Vilma, al ver la sonrisa genuina y alegre en el rostro de su hijo, una que no había visto en mucho tiempo, buscó instintivamente la mirada de Palmiro y le lanzó una ojeada de gratitud.

Antes de que la fiesta terminara, Nereo comenzó a sentirse cansado.

Su enfermedad no estaba completamente curada, y aunque le habían dado el alta, necesitaba principalmente reposo.

Así que Vilma lo tomó en brazos y lo llevó a su habitación para que durmiera.

Ya en la cama, Nereo parpadeó con sus grandes ojos y susurró: —Mamá, me gusta mucho la casa de este abuelo y esta abuela, es mejor que la casa del otro abuelo.

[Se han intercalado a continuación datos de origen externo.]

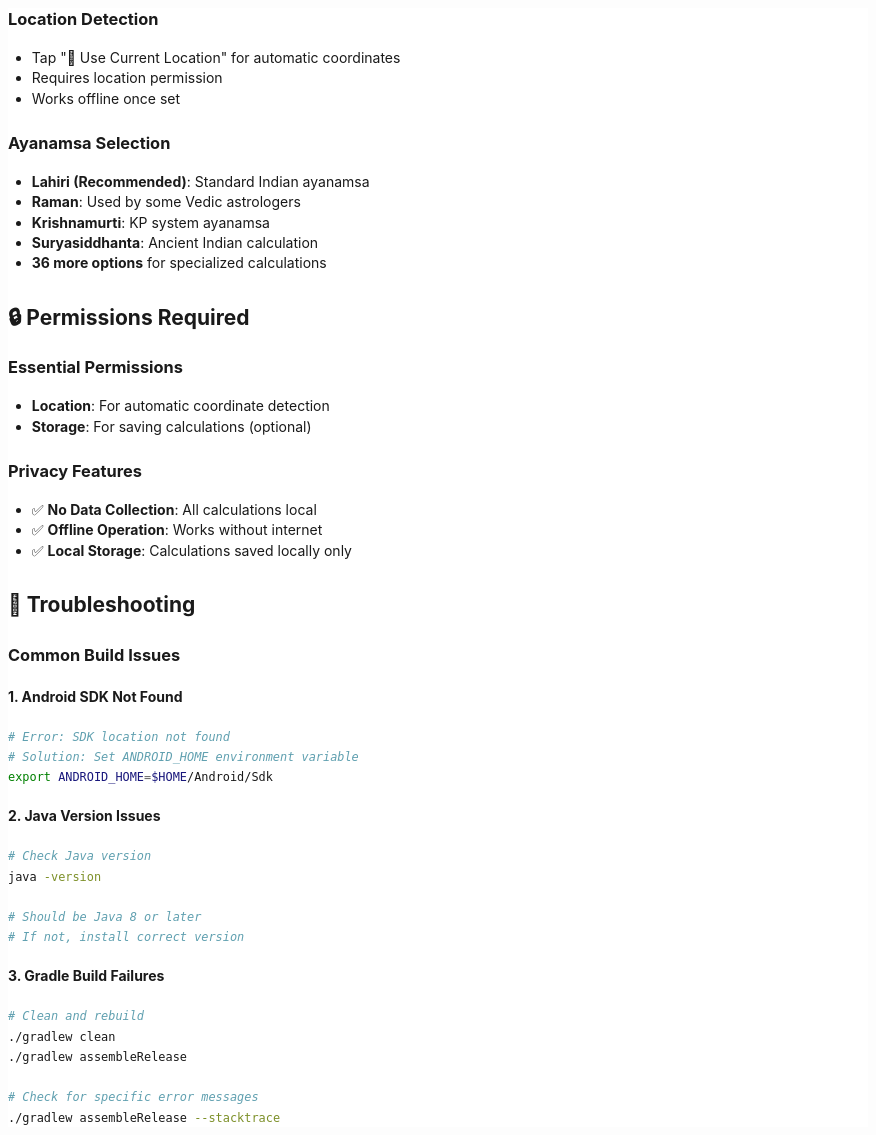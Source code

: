 ### Location Detection
- Tap "📍 Use Current Location" for automatic coordinates
- Requires location permission
- Works offline once set

### Ayanamsa Selection
- **Lahiri (Recommended)**: Standard Indian ayanamsa
- **Raman**: Used by some Vedic astrologers
- **Krishnamurti**: KP system ayanamsa
- **Suryasiddhanta**: Ancient Indian calculation
- **36 more options** for specialized calculations

## 🔒 Permissions Required

### Essential Permissions
- **Location**: For automatic coordinate detection
- **Storage**: For saving calculations (optional)

### Privacy Features
- ✅ **No Data Collection**: All calculations local
- ✅ **Offline Operation**: Works without internet
- ✅ **Local Storage**: Calculations saved locally only

## 🐛 Troubleshooting

### Common Build Issues

#### 1. Android SDK Not Found
```bash
# Error: SDK location not found
# Solution: Set ANDROID_HOME environment variable
export ANDROID_HOME=$HOME/Android/Sdk
```

#### 2. Java Version Issues
```bash
# Check Java version
java -version

# Should be Java 8 or later
# If not, install correct version
```

#### 3. Gradle Build Failures
```bash
# Clean and rebuild
./gradlew clean
./gradlew assembleRelease

# Check for specific error messages
./gradlew assembleRelease --stacktrace
```
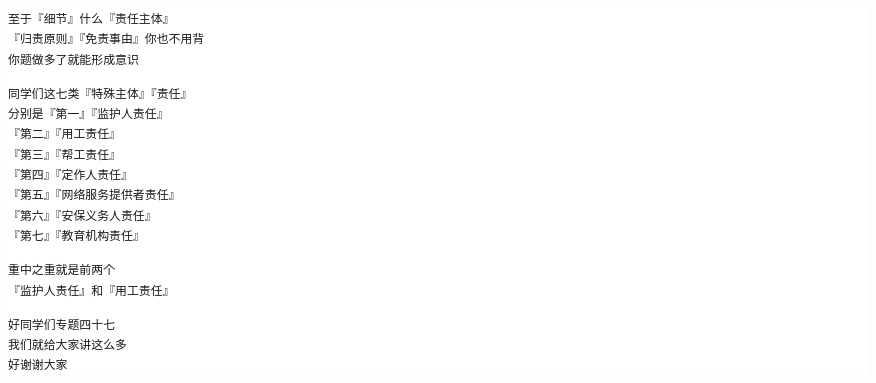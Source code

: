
 ```text
至于『细节』什么『责任主体』
『归责原则』『免责事由』你也不用背
你题做多了就能形成意识
```

```text
同学们这七类『特殊主体』『责任』
分别是『第一』『监护人责任』
『第二』『用工责任』
『第三』『帮工责任』
『第四』『定作人责任』
『第五』『网络服务提供者责任』
『第六』『安保义务人责任』
『第七』『教育机构责任』
```

```text
重中之重就是前两个
『监护人责任』和『用工责任』
```

```text
好同学们专题四十七
我们就给大家讲这么多
好谢谢大家
```
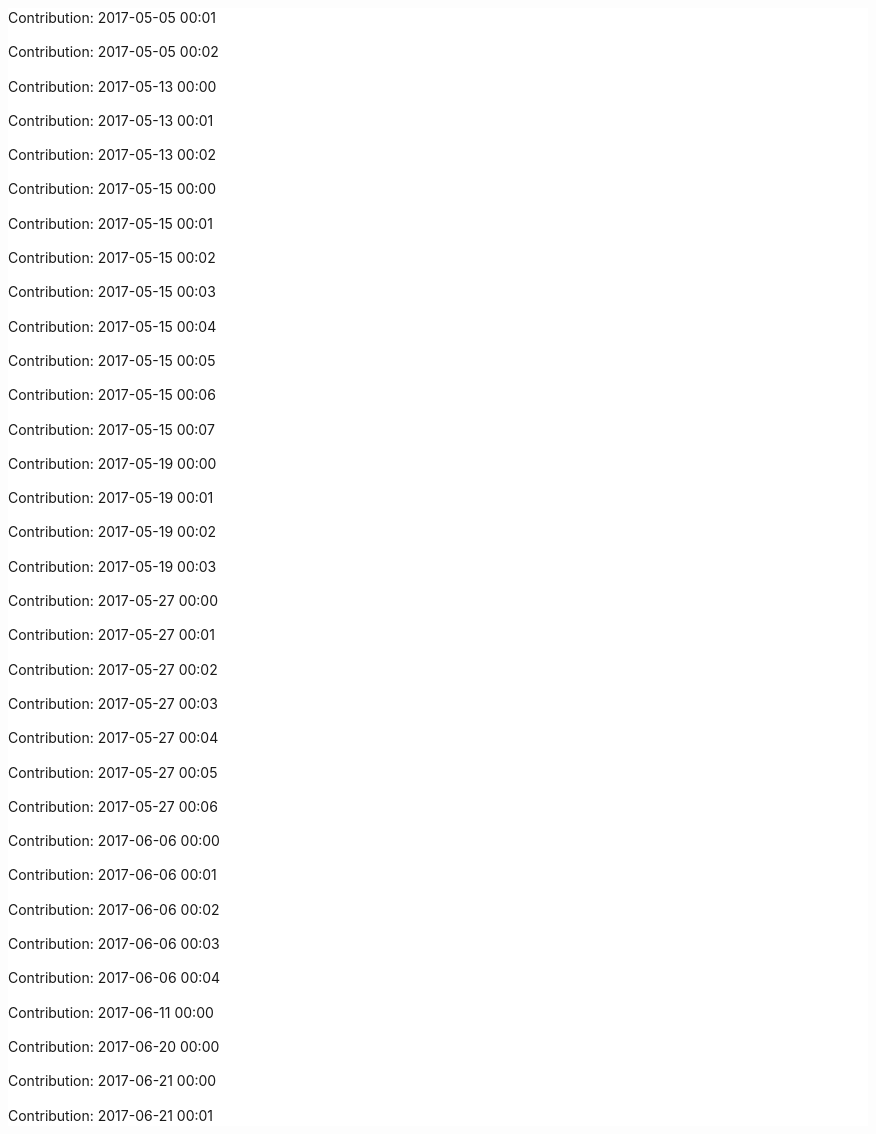 Contribution: 2017-05-05 00:01

Contribution: 2017-05-05 00:02

Contribution: 2017-05-13 00:00

Contribution: 2017-05-13 00:01

Contribution: 2017-05-13 00:02

Contribution: 2017-05-15 00:00

Contribution: 2017-05-15 00:01

Contribution: 2017-05-15 00:02

Contribution: 2017-05-15 00:03

Contribution: 2017-05-15 00:04

Contribution: 2017-05-15 00:05

Contribution: 2017-05-15 00:06

Contribution: 2017-05-15 00:07

Contribution: 2017-05-19 00:00

Contribution: 2017-05-19 00:01

Contribution: 2017-05-19 00:02

Contribution: 2017-05-19 00:03

Contribution: 2017-05-27 00:00

Contribution: 2017-05-27 00:01

Contribution: 2017-05-27 00:02

Contribution: 2017-05-27 00:03

Contribution: 2017-05-27 00:04

Contribution: 2017-05-27 00:05

Contribution: 2017-05-27 00:06

Contribution: 2017-06-06 00:00

Contribution: 2017-06-06 00:01

Contribution: 2017-06-06 00:02

Contribution: 2017-06-06 00:03

Contribution: 2017-06-06 00:04

Contribution: 2017-06-11 00:00

Contribution: 2017-06-20 00:00

Contribution: 2017-06-21 00:00

Contribution: 2017-06-21 00:01
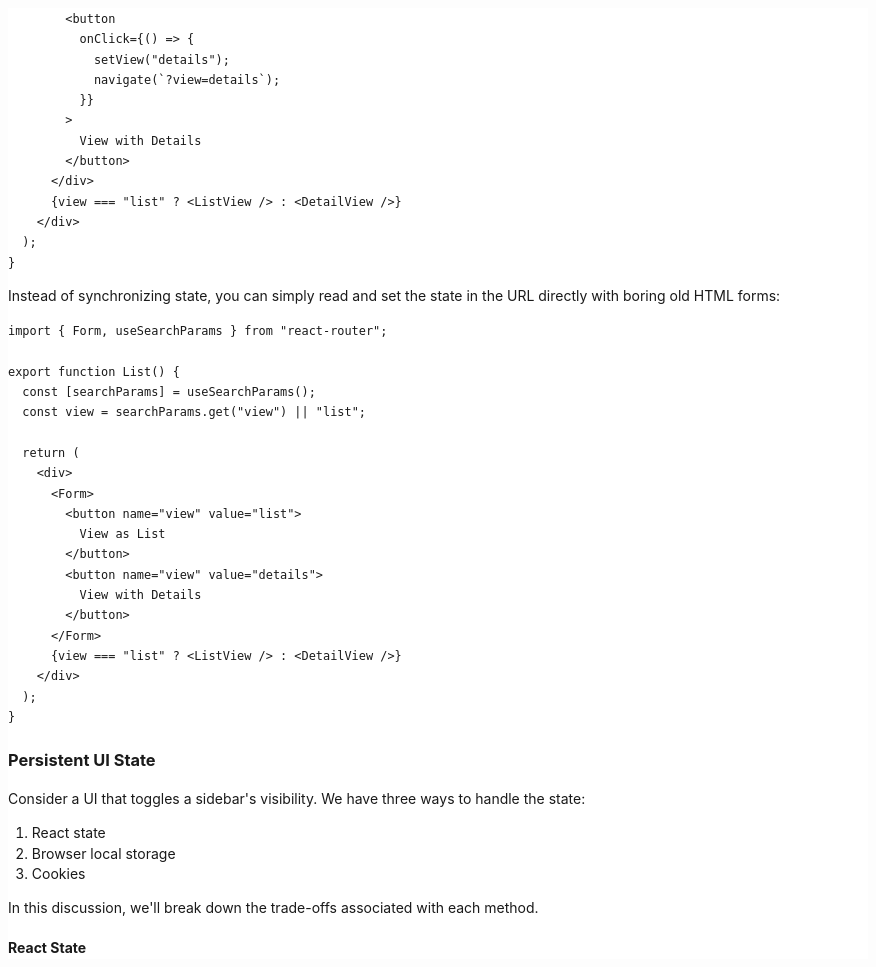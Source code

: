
 ```tsx bad lines=[7,16,24]
        <button
          onClick={() => {
            setView("details");
            navigate(`?view=details`);
          }}
        >
          View with Details
        </button>
      </div>
      {view === "list" ? <ListView /> : <DetailView />}
    </div>
  );
}
```

Instead of synchronizing state, you can simply read and set the state in the URL directly with boring old HTML forms:

```tsx good lines=[5,9-16]
import { Form, useSearchParams } from "react-router";

export function List() {
  const [searchParams] = useSearchParams();
  const view = searchParams.get("view") || "list";

  return (
    <div>
      <Form>
        <button name="view" value="list">
          View as List
        </button>
        <button name="view" value="details">
          View with Details
        </button>
      </Form>
      {view === "list" ? <ListView /> : <DetailView />}
    </div>
  );
}
```

### Persistent UI State

Consider a UI that toggles a sidebar's visibility. We have three ways to handle the state:

1. React state
2. Browser local storage
3. Cookies

In this discussion, we'll break down the trade-offs associated with each method.

#### React State


[use_navigation]: https://api.reactrouter.com/v7/functions/react_router.useNavigation
[use_fetcher]: https://api.reactrouter.com/v7/functions/react_router.useFetcher
[loader_data]: ../start/framework/data-loading
[action_data]: ../start/framework/actions
[cookies]: ./sessions-and-cookies#cookies
[sessions]: ./sessions-and-cookies#sessions
[cache_control_header]: https://developer.mozilla.org/en-US/docs/Web/HTTP/Headers/Cache-Control
[pending_ui]: ../start/framework/pending-ui
[client_data]: ../how-to/client-data
[window_global]: https://developer.mozilla.org/en-US/docs/Web/API/Window/window
[local_storage_global]: https://developer.mozilla.org/en-US/docs/Web/API/Window/localStorage
[progressive_enhancement]: ./progressive-enhancement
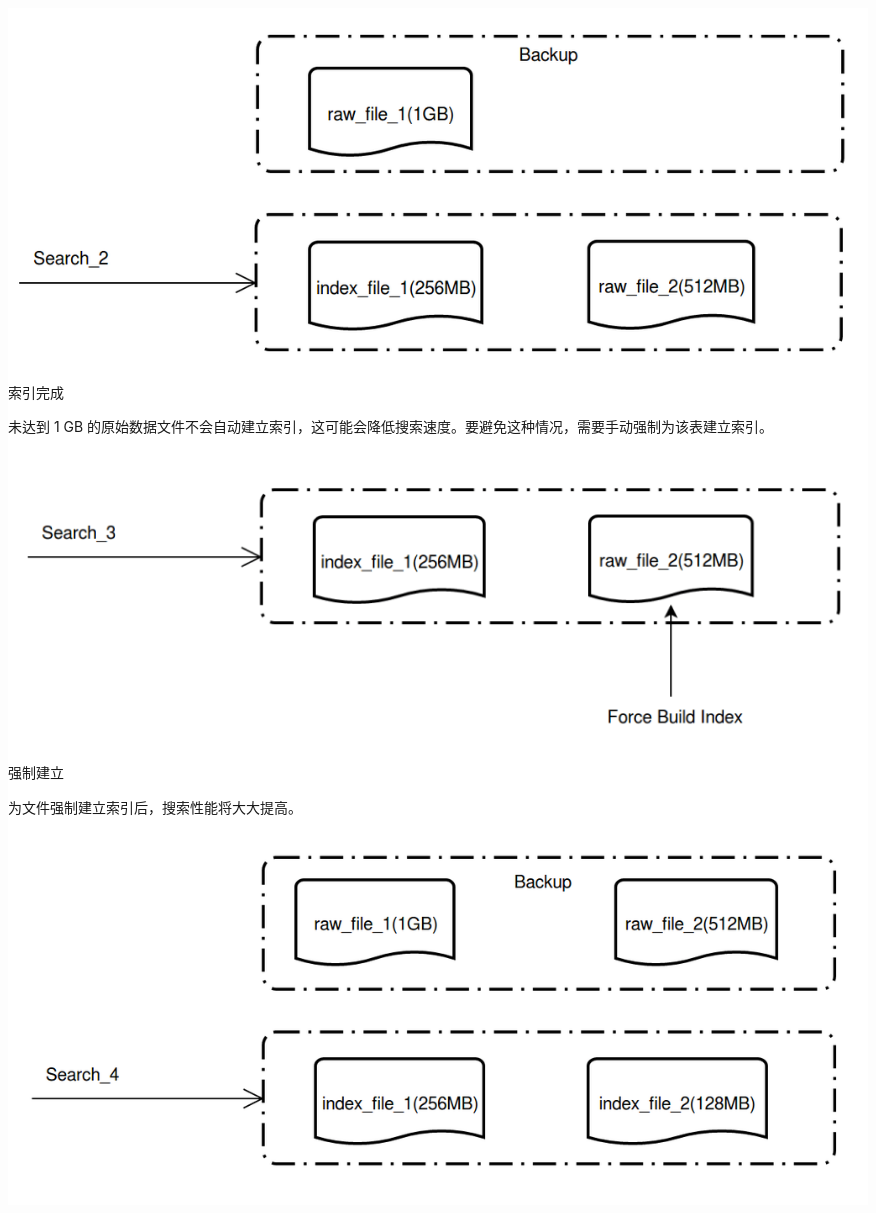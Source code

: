    <span class="img-wrapper"> <img translate="no" src="https://raw.githubusercontent.com/milvus-io/community/master/blog/assets/data_manage/indexcomplete.png" alt="indexcomplete" class="doc-image" id="indexcomplete" />
   </span> <span class="img-wrapper"> <span>索引完成</span> </span></p>
<p>未达到 1 GB 的原始数据文件不会自动建立索引，这可能会降低搜索速度。要避免这种情况，需要手动强制为该表建立索引。</p>
<p>
  
   <span class="img-wrapper"> <img translate="no" src="https://raw.githubusercontent.com/milvus-io/community/master/blog/assets/data_manage/forcebuild.png" alt="forcebuild" class="doc-image" id="forcebuild" />
   </span> <span class="img-wrapper"> <span>强制建立</span> </span></p>
<p>为文件强制建立索引后，搜索性能将大大提高。</p>
<p>
  
   <span class="img-wrapper"> <img translate="no" src="https://raw.githubusercontent.com/milvus-io/community/master/blog/assets/data_manage/indexfinal.png" alt="indexfinal" class="doc-image" id="indexfinal" />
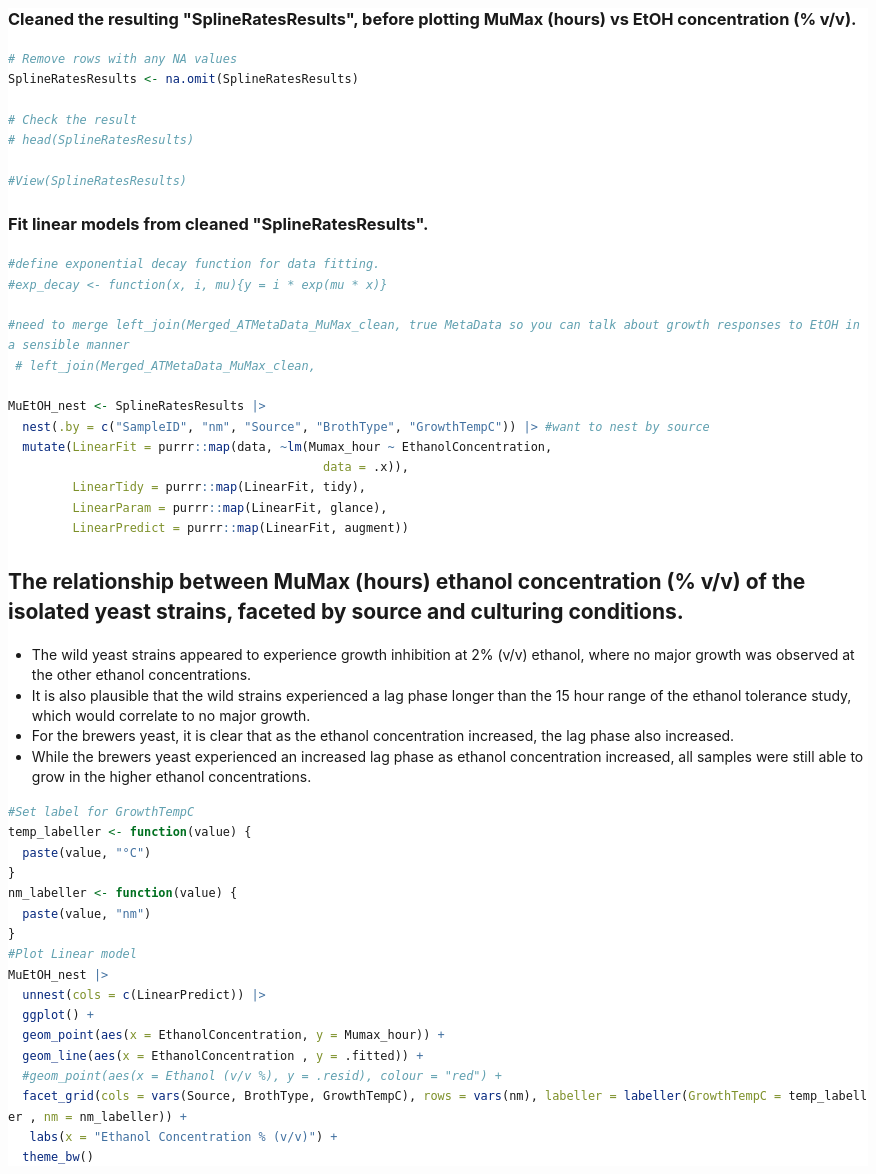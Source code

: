 ### Cleaned the resulting "SplineRatesResults", before plotting MuMax (hours) vs EtOH concentration (% v/v).

``` r
# Remove rows with any NA values
SplineRatesResults <- na.omit(SplineRatesResults)

# Check the result
# head(SplineRatesResults)

#View(SplineRatesResults)
```

### Fit linear models from cleaned "SplineRatesResults".

``` r
#define exponential decay function for data fitting.
#exp_decay <- function(x, i, mu){y = i * exp(mu * x)}

#need to merge left_join(Merged_ATMetaData_MuMax_clean, true MetaData so you can talk about growth responses to EtOH in a sensible manner
 # left_join(Merged_ATMetaData_MuMax_clean, 

MuEtOH_nest <- SplineRatesResults |>
  nest(.by = c("SampleID", "nm", "Source", "BrothType", "GrowthTempC")) |> #want to nest by source
  mutate(LinearFit = purrr::map(data, ~lm(Mumax_hour ~ EthanolConcentration,
                                            data = .x)),
         LinearTidy = purrr::map(LinearFit, tidy),
         LinearParam = purrr::map(LinearFit, glance),
         LinearPredict = purrr::map(LinearFit, augment))
```
 
## The relationship between MuMax (hours) ethanol concentration (% v/v) of the isolated yeast strains, faceted by source and culturing conditions.

- The wild yeast strains appeared to experience growth inhibition at 2% (v/v) ethanol, where no major growth was observed at the other ethanol concentrations.
- It is also plausible that the wild strains experienced a lag phase longer than the 15 hour range of the ethanol tolerance study, which would correlate to no major growth.
- For the brewers yeast, it is clear that as the ethanol concentration increased, the lag phase also increased.
- While the brewers yeast experienced an increased lag phase as ethanol concentration increased, all samples were still able to grow in the higher ethanol concentrations.


``` r
#Set label for GrowthTempC
temp_labeller <- function(value) {
  paste(value, "°C")
}
nm_labeller <- function(value) {
  paste(value, "nm")
}
#Plot Linear model
MuEtOH_nest |>
  unnest(cols = c(LinearPredict)) |>
  ggplot() +
  geom_point(aes(x = EthanolConcentration, y = Mumax_hour)) +
  geom_line(aes(x = EthanolConcentration , y = .fitted)) +
  #geom_point(aes(x = Ethanol (v/v %), y = .resid), colour = "red") +
  facet_grid(cols = vars(Source, BrothType, GrowthTempC), rows = vars(nm), labeller = labeller(GrowthTempC = temp_labeller , nm = nm_labeller)) +
   labs(x = "Ethanol Concentration % (v/v)") +
  theme_bw()
```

Vilma sonrió con amargura.

Hablar del «otro abuelo» le provocaba un suspiro de pesar.

Hoy era el tercer cumpleaños de su hijo, y nadie de la familia Zurita la había llamado o enviado un mensaje para felicitarlo.

Se suponía que los problemas entre adultos no debían afectar a los niños.

Después de todo, habían sido una familia, y antes de la ruptura, ella se había esforzado mucho por mantener la armonía en ese hogar.

Pero ahora que ella y Facundo Zurita estaban separados, parecía que habían cortado todos los lazos de un tajo, hasta el punto de ignorar el cumpleaños del niño.

Al ver la mirada algo cautelosa de su hijo, Vilma entendió lo que pensaba.

El pequeño sentía que estaba mal «abandonar» al otro abuelo, pero no podía evitar admitir su verdadero sentir: le gustaba más el abuelo de ahora.

Ella le acarició la mejilla con una sonrisa y le dijo en voz baja: —Mamá también piensa que este abuelo y esta abuela son los mejores. Si te gusta estar aquí, puedes venir a menudo.